Required action
Lines containing the word "javascript" are to be copied from the data below.

Input material
* * *

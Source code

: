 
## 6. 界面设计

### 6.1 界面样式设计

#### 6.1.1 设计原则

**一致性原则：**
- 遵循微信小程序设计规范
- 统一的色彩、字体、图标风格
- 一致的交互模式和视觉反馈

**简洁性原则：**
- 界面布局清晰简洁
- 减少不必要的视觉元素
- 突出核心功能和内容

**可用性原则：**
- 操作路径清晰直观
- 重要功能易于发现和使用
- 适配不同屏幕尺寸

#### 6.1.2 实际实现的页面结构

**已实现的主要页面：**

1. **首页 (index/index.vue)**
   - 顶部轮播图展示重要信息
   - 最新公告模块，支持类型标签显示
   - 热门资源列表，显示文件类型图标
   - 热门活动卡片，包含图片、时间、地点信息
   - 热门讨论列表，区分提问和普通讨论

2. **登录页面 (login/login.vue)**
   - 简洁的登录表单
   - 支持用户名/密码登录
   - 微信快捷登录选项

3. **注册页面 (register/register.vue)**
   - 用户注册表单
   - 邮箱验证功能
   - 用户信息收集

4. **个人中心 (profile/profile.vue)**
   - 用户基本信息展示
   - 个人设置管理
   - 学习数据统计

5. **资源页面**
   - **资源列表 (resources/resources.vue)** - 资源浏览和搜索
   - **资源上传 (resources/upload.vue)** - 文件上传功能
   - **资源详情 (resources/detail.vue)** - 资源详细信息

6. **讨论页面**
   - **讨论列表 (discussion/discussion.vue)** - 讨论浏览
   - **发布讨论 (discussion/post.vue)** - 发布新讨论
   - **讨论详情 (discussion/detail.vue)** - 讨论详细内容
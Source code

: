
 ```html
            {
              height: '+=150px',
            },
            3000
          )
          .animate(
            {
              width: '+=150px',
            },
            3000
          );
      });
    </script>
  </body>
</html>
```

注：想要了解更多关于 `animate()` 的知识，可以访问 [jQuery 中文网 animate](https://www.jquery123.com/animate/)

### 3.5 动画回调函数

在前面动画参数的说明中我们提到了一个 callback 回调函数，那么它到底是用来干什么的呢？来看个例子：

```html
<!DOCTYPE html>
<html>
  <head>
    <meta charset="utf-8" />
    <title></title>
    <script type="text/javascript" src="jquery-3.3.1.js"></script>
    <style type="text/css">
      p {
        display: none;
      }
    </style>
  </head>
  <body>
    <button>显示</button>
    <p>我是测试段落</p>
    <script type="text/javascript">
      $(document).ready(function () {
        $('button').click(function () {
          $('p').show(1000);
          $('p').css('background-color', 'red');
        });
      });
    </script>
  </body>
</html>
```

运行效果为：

* * *

Written solution
    <script type="text/javascript" src="jquery-3.3.1.js"></script>
    <script type="text/javascript">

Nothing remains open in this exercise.